All this seems to draw in a lot of interest and honestly, I believe the first half of this show managed to capitalize on them rather effectively. Sure, there are despicable characters like Myne or gullible types such as the spear hero, Motoyasu. However, they didn’t truly make the show unwatchable. If you put yourself into the shoes of the creator, they probably created those two characters with the intention of getting the audience to hate them. I should say that’s no understatement because the bottom line is, there’s nothing likable about either Myne or Motoyasu. If we talk about Myne, she’s easily described as the bitch in sheep’s clothing. In other words, she wears a mask to hide her true nature.

Have you ever met someone who pretended to be your friend to take advantage of you? Think of Myne. That’s what she is: a cunning, manipulative, and treacherous sociopath who uses whatever she can get her hands on for herself. Motoyasu isn’t much of a likeable person either with his ignorance and extreme gullibility. When it comes to women, he’s like a child who virtually believes what others tell him. This pretty much becomes a running gag in the show where Myne is able use him like a dog on a leash. It doesn’t help that he display borderline pedophilic tendencies towards characters such as Firo. It makes me want to puke and I don’t think anyone can find his interactions with Firo to be comfortable in any shape or form.

At some point in the show, I’m sure viewers will wonder if the other heroes will get any sort of character development.

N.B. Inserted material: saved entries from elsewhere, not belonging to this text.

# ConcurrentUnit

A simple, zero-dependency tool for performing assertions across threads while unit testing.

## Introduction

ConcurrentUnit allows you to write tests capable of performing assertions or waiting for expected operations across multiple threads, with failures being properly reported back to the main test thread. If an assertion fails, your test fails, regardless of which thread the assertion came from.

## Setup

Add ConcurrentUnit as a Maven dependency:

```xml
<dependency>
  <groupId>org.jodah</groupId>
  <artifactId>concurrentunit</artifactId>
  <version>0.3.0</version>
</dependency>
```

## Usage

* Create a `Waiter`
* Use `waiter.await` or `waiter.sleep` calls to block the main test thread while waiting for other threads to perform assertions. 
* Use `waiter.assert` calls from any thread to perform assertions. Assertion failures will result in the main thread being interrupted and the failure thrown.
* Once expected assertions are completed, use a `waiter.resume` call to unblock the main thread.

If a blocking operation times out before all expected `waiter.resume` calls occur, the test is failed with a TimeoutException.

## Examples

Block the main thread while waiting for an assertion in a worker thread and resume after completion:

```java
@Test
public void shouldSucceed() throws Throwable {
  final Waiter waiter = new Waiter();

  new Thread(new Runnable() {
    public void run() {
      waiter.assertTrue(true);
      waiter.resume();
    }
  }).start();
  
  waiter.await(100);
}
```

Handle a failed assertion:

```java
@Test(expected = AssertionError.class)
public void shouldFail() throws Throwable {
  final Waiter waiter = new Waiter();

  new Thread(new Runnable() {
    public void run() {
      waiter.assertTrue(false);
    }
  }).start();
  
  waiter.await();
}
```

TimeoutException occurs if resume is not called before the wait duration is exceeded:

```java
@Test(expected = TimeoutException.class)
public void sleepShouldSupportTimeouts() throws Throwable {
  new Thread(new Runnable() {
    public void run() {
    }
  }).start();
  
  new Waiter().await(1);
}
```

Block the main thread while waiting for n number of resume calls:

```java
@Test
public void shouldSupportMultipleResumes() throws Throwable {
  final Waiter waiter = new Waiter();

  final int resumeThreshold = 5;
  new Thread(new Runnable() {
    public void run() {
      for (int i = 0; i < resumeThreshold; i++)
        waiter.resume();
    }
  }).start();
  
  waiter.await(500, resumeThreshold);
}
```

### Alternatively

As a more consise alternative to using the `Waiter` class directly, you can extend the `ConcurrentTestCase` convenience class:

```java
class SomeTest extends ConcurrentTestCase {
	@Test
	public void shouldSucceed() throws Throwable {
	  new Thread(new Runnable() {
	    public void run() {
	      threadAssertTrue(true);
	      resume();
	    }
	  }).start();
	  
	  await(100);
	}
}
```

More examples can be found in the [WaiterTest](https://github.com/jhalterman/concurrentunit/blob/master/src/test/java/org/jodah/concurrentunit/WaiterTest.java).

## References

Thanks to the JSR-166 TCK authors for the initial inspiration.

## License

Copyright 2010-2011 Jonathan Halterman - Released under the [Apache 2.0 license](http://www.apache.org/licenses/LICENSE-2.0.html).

Unfortunately, that’s not the case. This season is called The Rising of the Shield Hero for a reason and most of the attention is focused on his group and party. Characters such as Raphtalia gets their development and background story because they are a central focus in the show. Others such as Ren and Itsuki are just part of the premise. Their background stories are not explored so don’t expect to get attached to them. This is another part where I believe the show suffers in terms of characterization. We don’t really understand their personalities besides what they show on the surface.

Unlike Naofumi who finds a purpose in the story, it feels like most of the main supporting cast lacks one. Even characters such as Firo or Melty becomes more and more stale overtime. I mean, how many times do we need to see an oversized chicken pronounce her intentions to eat and fight? Don’t me wrong though, I want to see the main characters to develop but outside of Naofumi and Raphtalia, the others really doesn’t set a bar. To make matters worse, it seems the show loves to inject dialogues during mid-fights to drag out content. This is especially evident in later episodes where the charaters’ dialogues are far overstretched than what they should be.

The Rising of the Shield Hero is more of a dark fantasy so having a studio like Kinema Citrus working on this feels somewhat fitting. I would have preferred Wit Studio known for their more refined resume, but Kinema Citrus manages to work its magic for the adaptation. As a dark fantasy, there’s often violence that displays the cruelty of this parallel world. Character designs are in line with what you can picture from an isekai show. It adapts straight from the light novel. As the shield hero, Naofumi’s most noticeable design is his character expressions that drastically changes.

In the beginning, he is shown smiling with joy but this shifts into a more cynical expression. On the other hand, Raphtalia’s evolution from a child to an adult fighter shows her growth. She takes on an archetype heroine look with demi-human traits such as her ears and tail. Furthermore, characters such as Firo possesses animalistic traits designed to give them a more fantasy look. And finally, I should say the world building of this show does hold value although the anime adaptation only scratches more of the surface of their world.